4. Molecular evidence - These are commonalities in DNA ... which is separate from genetic commonalities ... much of our DNA does not code for genes at all. But random mutations (basically 'typos') enter into DNA at a known rate over the centuries. This is called the 'molecular clock' and again gives excellent evidence of when humans diverged from other apes (about 6 million years ago, according to this molecular clock), and this corresponds perfectly with when these fossils first appear in the fossil record (using radiometric dating).
5. Evidence from proteins - Proteins - E.g., things like blood proteins (the things that give us our A, B, O blood typing and the Rh factor (the plus/minus thing) which incidentally stands for 'rhesus monkey'); the exact structure of the insulin molecule; and my favorite, the proteins responsible for color vision. The specific proteins found in human color vision are exactly the same as those found in Old World primates (the great apes and the monkeys found in Africa and Asia). These proteins are absent in New World primates (the Central and South American monkeys), and from all other mammals. In fact among the New World primates, only the howler monkey has color vision ... but these use slightly *different* proteins, coded on different locations and chromosomes, than humans and the OW primates. This is yet more evidence of a closer link between humans and the OW primates.
6. Vestigial and atavistic organs - E.g. Leg and pelvic bones in whales, dolphins, and some snakes; unused eyes in blind cave fish, unused wings in flightless birds and insects; flowers in non-fertilizing plants (like dandelions); in humans, wisdom teeth, tailbones, appendix, the plantaris muscle in the calf (useless in humans, used for grasping with the feet in primates).
7. Embryology - E.g. Legs on dolphin embryos; tails and gill folds on human embryos; snake embryos with legs; marsupial eggshell and carnuncle.
8. Biogeography - The current and past distribution of species on the planet.

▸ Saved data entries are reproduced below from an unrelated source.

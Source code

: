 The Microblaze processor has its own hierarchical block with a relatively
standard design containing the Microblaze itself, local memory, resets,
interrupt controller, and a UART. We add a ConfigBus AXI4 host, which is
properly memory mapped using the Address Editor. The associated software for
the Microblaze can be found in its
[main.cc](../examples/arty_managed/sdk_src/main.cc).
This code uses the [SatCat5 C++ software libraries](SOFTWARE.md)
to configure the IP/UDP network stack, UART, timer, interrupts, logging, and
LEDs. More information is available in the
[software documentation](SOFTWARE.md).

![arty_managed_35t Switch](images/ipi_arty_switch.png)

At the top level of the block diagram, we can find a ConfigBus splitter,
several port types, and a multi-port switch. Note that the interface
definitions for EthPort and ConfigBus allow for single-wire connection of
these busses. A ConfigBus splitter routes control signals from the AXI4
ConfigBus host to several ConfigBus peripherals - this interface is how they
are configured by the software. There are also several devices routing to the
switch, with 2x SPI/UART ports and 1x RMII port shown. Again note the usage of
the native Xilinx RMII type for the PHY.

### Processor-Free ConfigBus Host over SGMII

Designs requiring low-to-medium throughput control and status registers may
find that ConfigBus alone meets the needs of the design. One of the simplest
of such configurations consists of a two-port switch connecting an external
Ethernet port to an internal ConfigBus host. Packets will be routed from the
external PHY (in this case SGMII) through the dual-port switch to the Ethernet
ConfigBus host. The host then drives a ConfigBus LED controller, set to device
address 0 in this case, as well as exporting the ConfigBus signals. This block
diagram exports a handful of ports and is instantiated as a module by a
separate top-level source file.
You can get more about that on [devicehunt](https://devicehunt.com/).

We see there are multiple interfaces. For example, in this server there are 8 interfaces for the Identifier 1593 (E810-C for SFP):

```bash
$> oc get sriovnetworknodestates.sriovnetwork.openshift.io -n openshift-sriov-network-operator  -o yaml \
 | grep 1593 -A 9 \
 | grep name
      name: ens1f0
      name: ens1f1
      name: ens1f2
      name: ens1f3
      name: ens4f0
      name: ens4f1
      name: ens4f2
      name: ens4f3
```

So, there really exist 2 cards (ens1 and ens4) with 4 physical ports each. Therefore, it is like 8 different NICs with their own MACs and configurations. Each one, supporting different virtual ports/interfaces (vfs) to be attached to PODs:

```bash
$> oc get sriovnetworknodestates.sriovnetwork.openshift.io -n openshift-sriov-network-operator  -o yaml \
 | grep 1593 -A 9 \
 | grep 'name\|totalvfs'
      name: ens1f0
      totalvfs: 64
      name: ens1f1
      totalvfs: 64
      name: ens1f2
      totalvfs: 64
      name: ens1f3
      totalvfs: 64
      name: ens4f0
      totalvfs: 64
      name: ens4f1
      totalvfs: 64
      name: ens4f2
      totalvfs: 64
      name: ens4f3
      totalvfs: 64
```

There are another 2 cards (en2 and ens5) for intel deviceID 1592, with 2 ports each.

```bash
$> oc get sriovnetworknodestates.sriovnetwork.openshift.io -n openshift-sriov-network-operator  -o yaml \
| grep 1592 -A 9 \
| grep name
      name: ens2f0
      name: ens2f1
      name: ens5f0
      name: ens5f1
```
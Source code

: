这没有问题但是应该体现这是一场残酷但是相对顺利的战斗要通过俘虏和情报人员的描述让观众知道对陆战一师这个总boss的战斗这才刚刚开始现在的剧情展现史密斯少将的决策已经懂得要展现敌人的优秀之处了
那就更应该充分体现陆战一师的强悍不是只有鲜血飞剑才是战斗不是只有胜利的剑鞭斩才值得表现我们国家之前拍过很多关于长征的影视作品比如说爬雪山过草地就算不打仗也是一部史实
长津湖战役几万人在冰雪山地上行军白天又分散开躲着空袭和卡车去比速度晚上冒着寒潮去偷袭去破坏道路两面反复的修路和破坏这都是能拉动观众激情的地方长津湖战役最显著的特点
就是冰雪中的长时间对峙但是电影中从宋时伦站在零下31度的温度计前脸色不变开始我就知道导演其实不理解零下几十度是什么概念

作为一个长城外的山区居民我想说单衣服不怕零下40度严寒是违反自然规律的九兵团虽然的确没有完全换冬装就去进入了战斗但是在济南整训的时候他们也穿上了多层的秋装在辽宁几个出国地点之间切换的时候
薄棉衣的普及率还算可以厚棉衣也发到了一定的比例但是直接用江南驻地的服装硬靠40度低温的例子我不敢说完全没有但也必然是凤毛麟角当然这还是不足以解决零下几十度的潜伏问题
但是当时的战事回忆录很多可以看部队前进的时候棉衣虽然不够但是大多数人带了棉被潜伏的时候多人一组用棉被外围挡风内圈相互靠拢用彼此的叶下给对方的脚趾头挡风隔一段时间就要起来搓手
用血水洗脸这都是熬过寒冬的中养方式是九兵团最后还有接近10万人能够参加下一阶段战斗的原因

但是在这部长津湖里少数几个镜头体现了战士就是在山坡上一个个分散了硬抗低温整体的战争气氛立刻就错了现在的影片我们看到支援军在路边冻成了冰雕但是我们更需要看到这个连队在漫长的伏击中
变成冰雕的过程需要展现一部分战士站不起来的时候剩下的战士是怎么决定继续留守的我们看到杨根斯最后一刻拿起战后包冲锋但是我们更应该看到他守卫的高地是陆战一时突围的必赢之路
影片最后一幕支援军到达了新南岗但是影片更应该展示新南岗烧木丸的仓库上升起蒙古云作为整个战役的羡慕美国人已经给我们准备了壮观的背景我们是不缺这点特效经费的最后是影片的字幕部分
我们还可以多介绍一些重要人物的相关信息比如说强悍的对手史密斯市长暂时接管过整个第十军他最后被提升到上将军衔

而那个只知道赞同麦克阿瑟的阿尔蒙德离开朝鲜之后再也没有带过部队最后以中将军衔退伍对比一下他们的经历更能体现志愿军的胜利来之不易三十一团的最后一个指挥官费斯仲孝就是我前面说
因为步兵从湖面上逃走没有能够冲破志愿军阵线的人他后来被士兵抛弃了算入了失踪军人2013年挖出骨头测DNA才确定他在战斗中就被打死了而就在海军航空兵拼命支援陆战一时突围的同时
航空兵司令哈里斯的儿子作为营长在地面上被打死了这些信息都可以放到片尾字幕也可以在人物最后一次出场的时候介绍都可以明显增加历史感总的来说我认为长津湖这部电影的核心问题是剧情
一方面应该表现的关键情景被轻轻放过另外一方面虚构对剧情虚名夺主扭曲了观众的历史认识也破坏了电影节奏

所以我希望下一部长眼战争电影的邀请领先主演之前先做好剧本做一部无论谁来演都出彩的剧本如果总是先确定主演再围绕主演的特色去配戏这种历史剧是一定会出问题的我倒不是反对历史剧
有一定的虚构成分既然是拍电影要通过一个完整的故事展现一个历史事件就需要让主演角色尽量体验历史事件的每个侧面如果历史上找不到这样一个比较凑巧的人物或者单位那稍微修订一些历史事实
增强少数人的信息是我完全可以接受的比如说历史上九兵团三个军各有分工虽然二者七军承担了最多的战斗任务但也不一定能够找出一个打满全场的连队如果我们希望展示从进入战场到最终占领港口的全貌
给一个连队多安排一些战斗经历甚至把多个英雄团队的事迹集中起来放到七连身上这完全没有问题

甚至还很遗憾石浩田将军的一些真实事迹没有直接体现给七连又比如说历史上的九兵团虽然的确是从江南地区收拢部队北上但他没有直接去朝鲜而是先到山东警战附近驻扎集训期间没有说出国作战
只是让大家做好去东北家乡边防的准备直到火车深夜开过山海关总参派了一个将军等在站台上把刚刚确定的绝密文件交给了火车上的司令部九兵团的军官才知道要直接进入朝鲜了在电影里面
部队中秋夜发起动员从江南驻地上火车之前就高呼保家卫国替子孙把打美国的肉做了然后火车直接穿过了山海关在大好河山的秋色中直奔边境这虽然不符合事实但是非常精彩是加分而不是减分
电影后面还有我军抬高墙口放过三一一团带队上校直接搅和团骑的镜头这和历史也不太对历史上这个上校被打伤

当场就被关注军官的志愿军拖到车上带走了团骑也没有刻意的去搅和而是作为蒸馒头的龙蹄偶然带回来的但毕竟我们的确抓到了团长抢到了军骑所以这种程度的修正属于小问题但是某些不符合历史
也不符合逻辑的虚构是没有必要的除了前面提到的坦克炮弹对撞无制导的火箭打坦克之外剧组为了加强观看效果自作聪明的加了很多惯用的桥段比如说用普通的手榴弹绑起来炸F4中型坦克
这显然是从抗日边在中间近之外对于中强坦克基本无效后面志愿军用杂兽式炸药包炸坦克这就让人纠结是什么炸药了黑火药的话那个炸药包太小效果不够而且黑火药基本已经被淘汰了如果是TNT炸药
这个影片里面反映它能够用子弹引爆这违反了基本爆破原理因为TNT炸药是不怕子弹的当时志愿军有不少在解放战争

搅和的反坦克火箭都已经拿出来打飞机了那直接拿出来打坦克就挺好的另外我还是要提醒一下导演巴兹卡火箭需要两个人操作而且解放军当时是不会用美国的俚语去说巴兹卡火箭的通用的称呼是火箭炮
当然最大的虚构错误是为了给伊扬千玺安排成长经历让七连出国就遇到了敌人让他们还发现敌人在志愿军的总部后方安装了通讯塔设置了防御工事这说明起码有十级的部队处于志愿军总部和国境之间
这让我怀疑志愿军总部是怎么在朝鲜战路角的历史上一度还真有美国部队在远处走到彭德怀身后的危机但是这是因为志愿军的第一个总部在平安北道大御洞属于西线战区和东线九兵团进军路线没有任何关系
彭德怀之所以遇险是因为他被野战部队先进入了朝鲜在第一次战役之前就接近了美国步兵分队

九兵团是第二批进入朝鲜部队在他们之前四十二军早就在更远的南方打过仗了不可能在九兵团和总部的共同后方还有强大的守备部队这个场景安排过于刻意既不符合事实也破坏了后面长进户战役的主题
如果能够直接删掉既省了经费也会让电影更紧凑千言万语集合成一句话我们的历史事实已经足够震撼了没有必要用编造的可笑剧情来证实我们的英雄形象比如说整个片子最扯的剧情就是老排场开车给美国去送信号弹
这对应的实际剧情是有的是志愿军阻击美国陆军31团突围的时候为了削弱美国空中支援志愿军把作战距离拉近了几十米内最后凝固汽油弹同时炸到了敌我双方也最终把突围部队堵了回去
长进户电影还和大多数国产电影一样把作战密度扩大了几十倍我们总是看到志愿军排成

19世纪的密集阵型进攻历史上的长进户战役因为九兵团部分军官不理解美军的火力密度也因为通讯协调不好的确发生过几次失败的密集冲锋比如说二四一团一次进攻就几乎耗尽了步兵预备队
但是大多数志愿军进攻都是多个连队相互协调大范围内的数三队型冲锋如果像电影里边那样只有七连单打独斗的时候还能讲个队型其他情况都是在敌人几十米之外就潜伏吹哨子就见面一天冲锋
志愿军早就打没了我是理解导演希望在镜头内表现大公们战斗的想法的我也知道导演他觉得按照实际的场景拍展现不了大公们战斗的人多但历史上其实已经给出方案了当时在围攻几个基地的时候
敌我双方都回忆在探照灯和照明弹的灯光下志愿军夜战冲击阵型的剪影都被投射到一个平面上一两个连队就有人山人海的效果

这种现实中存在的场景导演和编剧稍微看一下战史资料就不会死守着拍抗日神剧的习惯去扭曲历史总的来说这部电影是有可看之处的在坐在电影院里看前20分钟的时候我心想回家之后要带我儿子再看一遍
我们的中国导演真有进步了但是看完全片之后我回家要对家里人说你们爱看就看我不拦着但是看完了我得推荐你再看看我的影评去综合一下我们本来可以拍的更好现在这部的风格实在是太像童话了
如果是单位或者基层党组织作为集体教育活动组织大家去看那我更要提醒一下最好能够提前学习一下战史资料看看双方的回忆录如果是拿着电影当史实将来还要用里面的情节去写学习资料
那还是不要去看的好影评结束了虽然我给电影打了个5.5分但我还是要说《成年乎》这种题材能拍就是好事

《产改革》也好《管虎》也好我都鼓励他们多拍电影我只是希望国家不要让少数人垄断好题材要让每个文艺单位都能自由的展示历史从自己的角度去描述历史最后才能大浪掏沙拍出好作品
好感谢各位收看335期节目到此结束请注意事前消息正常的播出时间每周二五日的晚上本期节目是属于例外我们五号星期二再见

E.g. almost all marsupials and almost no placental mammals are native to Australia ... the result of speciation in a geographically isolated area.
9. Homology - E.g. the same bones in the same relative positions in primate hands, bat wings, bird wings, mammals, whale and penguin flippers, pterosaur wings, horse legs, the forelimbs of moles, and webbed amphibian legs.
10. Bacteriology, virology, immunology, pest-control - I.e. the way that bacteria evolve in response to antibiotics (we can compare strains of tuberculosis today, with samples of older epidemics and can see the specific structures), or viruses (like HIV) respond to antivirals, or insects evolving in response to pesticides.
... And there's more ... a LOT more. I'm stopping only because I'm getting tired of typing, and I don't know if you're actually going to read this. (I and others have compiled lists in response to this question *so* many times ... only to get absolutely no reponse or comment whatsoever from the asker.)